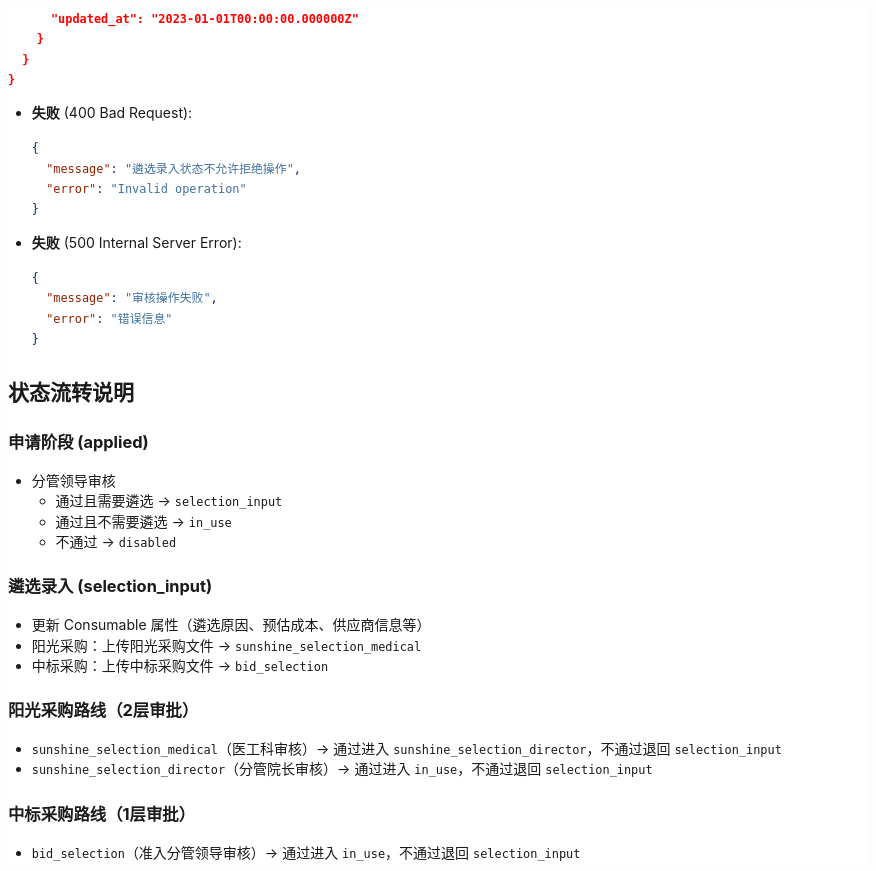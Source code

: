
   ```json
        "updated_at": "2023-01-01T00:00:00.000000Z"
      }
    }
  }
  ```
- **失败** (400 Bad Request):
  ```json
  {
    "message": "遴选录入状态不允许拒绝操作",
    "error": "Invalid operation"
  }
  ```
- **失败** (500 Internal Server Error):
  ```json
  {
    "message": "审核操作失败",
    "error": "错误信息"
  }
  ```

## 状态流转说明

### 申请阶段 (applied)
- 分管领导审核
  - 通过且需要遴选 → `selection_input`
  - 通过且不需要遴选 → `in_use`
  - 不通过 → `disabled`

### 遴选录入 (selection_input)
- 更新 Consumable 属性（遴选原因、预估成本、供应商信息等）
- 阳光采购：上传阳光采购文件 → `sunshine_selection_medical`
- 中标采购：上传中标采购文件 → `bid_selection`

### 阳光采购路线（2层审批）
- `sunshine_selection_medical`（医工科审核）→ 通过进入 `sunshine_selection_director`，不通过退回 `selection_input`
- `sunshine_selection_director`（分管院长审核）→ 通过进入 `in_use`，不通过退回 `selection_input`

### 中标采购路线（1层审批）
- `bid_selection`（准入分管领导审核）→ 通过进入 `in_use`，不通过退回 `selection_input`
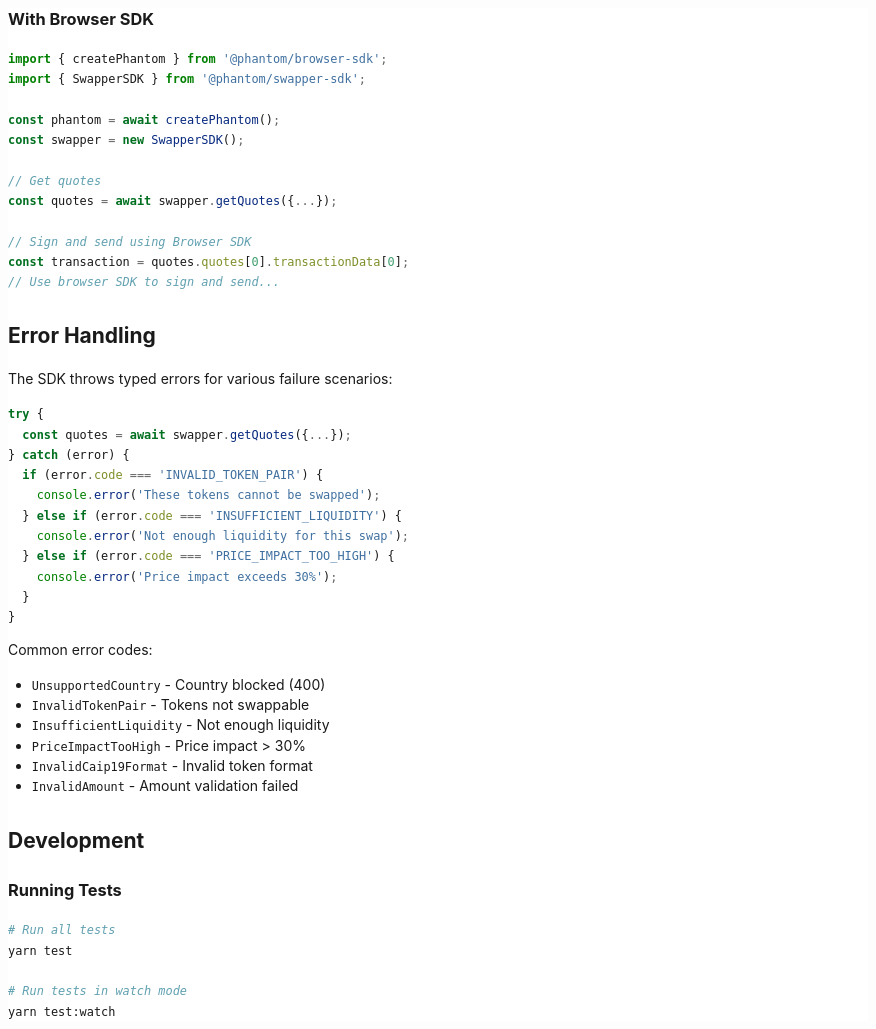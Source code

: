 ### With Browser SDK

```typescript
import { createPhantom } from '@phantom/browser-sdk';
import { SwapperSDK } from '@phantom/swapper-sdk';

const phantom = await createPhantom();
const swapper = new SwapperSDK();

// Get quotes
const quotes = await swapper.getQuotes({...});

// Sign and send using Browser SDK
const transaction = quotes.quotes[0].transactionData[0];
// Use browser SDK to sign and send...
```

## Error Handling

The SDK throws typed errors for various failure scenarios:

```typescript
try {
  const quotes = await swapper.getQuotes({...});
} catch (error) {
  if (error.code === 'INVALID_TOKEN_PAIR') {
    console.error('These tokens cannot be swapped');
  } else if (error.code === 'INSUFFICIENT_LIQUIDITY') {
    console.error('Not enough liquidity for this swap');
  } else if (error.code === 'PRICE_IMPACT_TOO_HIGH') {
    console.error('Price impact exceeds 30%');
  }
}
```

Common error codes:
- `UnsupportedCountry` - Country blocked (400)
- `InvalidTokenPair` - Tokens not swappable
- `InsufficientLiquidity` - Not enough liquidity
- `PriceImpactTooHigh` - Price impact > 30%
- `InvalidCaip19Format` - Invalid token format
- `InvalidAmount` - Amount validation failed

## Development

### Running Tests

```bash
# Run all tests
yarn test

# Run tests in watch mode
yarn test:watch
```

☆ ☆ ☆

▶ [Your task]
Pictures do not belong in the copy. Reproduce the rest of the data exactly.

▶ [Expected output]
Source code

:
   ```json
        "updated_at": "2023-01-01T00:00:00.000000Z"
      }
    }
  }
  ```
- **失败** (400 Bad Request):
  ```json
  {
    "message": "遴选录入状态不允许拒绝操作",
    "error": "Invalid operation"
  }
  ```
- **失败** (500 Internal Server Error):
  ```json
  {
    "message": "审核操作失败",
    "error": "错误信息"
  }
  ```

## 状态流转说明

### 申请阶段 (applied)
- 分管领导审核
  - 通过且需要遴选 → `selection_input`
  - 通过且不需要遴选 → `in_use`
  - 不通过 → `disabled`

### 遴选录入 (selection_input)
- 更新 Consumable 属性（遴选原因、预估成本、供应商信息等）
- 阳光采购：上传阳光采购文件 → `sunshine_selection_medical`
- 中标采购：上传中标采购文件 → `bid_selection`

### 阳光采购路线（2层审批）
- `sunshine_selection_medical`（医工科审核）→ 通过进入 `sunshine_selection_director`，不通过退回 `selection_input`
- `sunshine_selection_director`（分管院长审核）→ 通过进入 `in_use`，不通过退回 `selection_input`

### 中标采购路线（1层审批）
- `bid_selection`（准入分管领导审核）→ 通过进入 `in_use`，不通过退回 `selection_input`
Source code

: ### With Browser SDK

```typescript
import { createPhantom } from '@phantom/browser-sdk';
import { SwapperSDK } from '@phantom/swapper-sdk';

const phantom = await createPhantom();
const swapper = new SwapperSDK();

// Get quotes
const quotes = await swapper.getQuotes({...});

// Sign and send using Browser SDK
const transaction = quotes.quotes[0].transactionData[0];
// Use browser SDK to sign and send...
```

## Error Handling

The SDK throws typed errors for various failure scenarios:

```typescript
try {
  const quotes = await swapper.getQuotes({...});
} catch (error) {
  if (error.code === 'INVALID_TOKEN_PAIR') {
    console.error('These tokens cannot be swapped');
  } else if (error.code === 'INSUFFICIENT_LIQUIDITY') {
    console.error('Not enough liquidity for this swap');
  } else if (error.code === 'PRICE_IMPACT_TOO_HIGH') {
    console.error('Price impact exceeds 30%');
  }
}
```

Common error codes:
- `UnsupportedCountry` - Country blocked (400)
- `InvalidTokenPair` - Tokens not swappable
- `InsufficientLiquidity` - Not enough liquidity
- `PriceImpactTooHigh` - Price impact > 30%
- `InvalidCaip19Format` - Invalid token format
- `InvalidAmount` - Amount validation failed

## Development

### Running Tests

```bash
# Run all tests
yarn test

# Run tests in watch mode
yarn test:watch
```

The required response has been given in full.